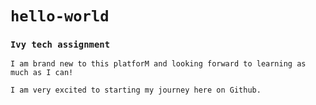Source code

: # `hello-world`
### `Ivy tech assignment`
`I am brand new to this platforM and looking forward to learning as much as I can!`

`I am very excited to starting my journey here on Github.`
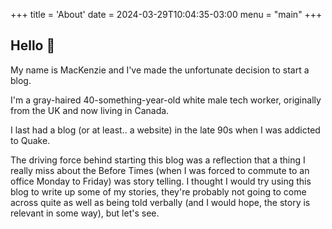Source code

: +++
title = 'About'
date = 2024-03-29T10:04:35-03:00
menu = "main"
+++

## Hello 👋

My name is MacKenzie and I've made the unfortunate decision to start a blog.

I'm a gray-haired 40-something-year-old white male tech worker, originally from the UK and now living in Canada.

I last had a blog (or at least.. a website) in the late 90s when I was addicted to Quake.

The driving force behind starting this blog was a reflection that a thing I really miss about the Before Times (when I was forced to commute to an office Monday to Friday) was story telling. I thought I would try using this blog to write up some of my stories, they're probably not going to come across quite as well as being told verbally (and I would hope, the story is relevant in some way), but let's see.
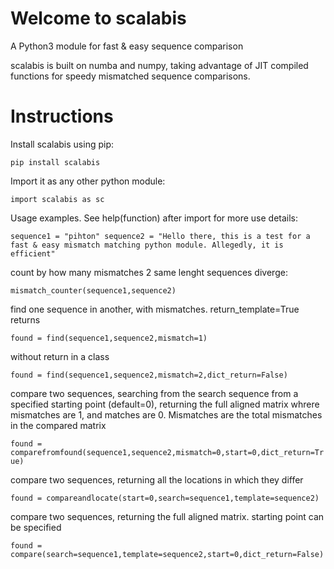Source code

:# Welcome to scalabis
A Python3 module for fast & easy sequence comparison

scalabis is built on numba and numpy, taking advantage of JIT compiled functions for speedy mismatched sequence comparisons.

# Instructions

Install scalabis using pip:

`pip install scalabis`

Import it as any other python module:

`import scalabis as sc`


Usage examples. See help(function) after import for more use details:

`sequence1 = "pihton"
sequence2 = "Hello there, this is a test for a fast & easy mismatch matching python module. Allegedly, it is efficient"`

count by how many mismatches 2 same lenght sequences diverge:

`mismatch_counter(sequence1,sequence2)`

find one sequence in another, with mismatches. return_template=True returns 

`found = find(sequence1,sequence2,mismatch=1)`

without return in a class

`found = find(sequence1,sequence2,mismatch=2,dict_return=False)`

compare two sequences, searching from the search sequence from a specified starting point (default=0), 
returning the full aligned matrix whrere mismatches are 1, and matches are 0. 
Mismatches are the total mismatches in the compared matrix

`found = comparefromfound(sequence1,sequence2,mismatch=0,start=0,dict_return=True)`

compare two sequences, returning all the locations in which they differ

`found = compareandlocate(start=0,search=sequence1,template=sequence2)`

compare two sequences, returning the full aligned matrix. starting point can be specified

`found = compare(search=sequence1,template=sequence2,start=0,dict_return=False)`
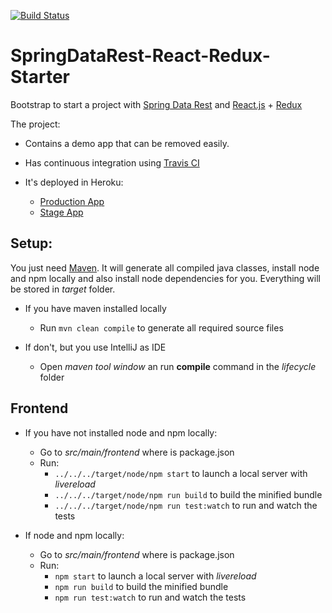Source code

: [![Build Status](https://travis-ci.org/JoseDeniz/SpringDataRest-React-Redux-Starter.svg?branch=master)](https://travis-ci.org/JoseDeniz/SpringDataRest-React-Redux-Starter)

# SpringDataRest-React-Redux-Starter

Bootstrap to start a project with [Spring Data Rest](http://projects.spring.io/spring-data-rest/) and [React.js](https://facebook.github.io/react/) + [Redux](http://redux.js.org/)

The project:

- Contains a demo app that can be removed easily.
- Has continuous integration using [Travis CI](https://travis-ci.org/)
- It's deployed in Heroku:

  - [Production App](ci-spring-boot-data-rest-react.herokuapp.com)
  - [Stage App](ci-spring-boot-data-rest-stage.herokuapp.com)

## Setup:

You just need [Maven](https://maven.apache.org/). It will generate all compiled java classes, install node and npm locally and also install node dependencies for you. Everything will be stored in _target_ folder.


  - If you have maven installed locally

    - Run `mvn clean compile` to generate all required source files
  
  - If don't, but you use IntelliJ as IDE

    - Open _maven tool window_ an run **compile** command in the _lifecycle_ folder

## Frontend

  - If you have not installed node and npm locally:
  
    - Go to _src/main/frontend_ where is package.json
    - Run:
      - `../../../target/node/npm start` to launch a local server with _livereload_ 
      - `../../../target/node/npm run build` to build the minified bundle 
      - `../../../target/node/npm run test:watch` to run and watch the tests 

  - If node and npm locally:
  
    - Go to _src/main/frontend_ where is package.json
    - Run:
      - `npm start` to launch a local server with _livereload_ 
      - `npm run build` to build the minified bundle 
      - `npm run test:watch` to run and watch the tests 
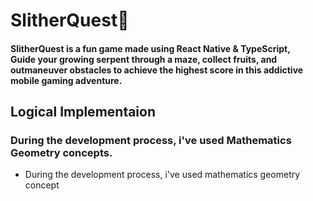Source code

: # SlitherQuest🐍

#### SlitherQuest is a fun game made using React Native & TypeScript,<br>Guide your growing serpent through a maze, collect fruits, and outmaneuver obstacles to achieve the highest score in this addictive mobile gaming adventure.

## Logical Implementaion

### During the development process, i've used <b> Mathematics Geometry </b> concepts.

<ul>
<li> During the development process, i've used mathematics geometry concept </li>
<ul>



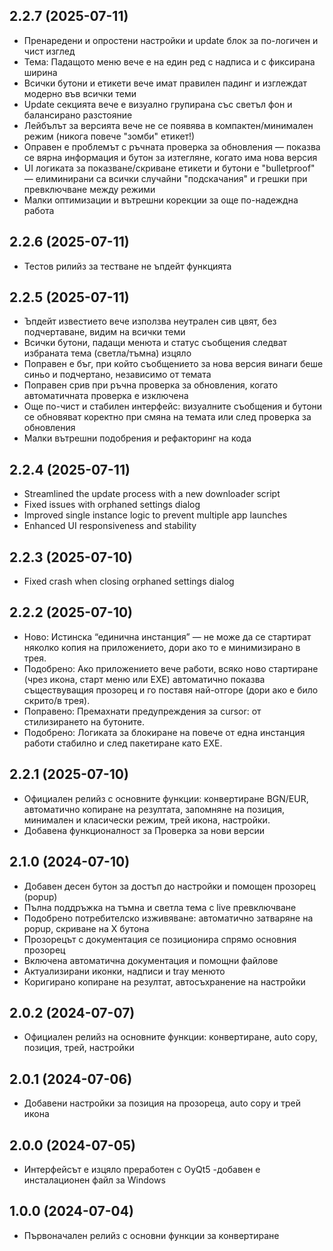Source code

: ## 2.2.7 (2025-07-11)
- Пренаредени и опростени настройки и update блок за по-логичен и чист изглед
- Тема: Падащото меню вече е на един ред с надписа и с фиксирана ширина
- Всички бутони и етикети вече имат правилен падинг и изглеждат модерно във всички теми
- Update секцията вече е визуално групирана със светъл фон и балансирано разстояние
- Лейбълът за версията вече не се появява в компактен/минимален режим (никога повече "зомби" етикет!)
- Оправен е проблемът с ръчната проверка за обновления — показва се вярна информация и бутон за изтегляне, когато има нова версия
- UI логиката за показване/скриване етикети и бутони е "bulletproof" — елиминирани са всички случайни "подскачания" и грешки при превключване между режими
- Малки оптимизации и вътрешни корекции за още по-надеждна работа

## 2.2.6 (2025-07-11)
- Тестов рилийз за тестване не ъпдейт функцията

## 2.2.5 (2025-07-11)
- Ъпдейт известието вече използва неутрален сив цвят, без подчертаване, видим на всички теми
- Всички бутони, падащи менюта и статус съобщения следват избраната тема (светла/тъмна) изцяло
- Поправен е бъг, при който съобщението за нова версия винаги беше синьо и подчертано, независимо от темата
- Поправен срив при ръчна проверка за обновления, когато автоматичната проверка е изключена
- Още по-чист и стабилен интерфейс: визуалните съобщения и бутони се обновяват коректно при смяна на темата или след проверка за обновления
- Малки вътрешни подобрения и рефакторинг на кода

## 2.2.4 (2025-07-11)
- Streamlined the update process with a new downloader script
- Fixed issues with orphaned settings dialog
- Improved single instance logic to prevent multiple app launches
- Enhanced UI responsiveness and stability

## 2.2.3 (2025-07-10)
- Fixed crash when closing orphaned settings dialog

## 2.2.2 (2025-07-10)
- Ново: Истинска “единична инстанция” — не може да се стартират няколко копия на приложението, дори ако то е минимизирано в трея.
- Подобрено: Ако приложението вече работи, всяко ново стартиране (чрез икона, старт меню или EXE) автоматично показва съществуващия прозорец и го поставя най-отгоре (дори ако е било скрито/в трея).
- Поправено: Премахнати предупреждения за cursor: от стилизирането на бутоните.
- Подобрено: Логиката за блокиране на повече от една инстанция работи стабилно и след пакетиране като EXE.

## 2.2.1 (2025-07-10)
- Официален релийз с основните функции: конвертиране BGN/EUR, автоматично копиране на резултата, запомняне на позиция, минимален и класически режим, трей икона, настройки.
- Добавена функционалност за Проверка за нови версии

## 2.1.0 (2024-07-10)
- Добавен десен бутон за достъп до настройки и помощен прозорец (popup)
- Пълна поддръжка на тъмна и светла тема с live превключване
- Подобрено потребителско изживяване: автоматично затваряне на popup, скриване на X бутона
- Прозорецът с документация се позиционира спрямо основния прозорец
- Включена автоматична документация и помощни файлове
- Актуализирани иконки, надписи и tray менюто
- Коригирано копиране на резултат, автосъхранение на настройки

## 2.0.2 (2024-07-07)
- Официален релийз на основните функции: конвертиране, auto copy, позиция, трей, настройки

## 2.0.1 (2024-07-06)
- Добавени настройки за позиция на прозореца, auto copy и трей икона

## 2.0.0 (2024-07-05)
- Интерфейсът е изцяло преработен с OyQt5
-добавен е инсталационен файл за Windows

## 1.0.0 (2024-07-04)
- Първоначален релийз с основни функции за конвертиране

# Try it
Going through the entries above, show each line that contains "matrix".

# The completed task
returning the full aligned matrix whrere mismatches are 1, and matches are 0. 
Mismatches are the total mismatches in the compared matrix
compare two sequences, returning the full aligned matrix. starting point can be specified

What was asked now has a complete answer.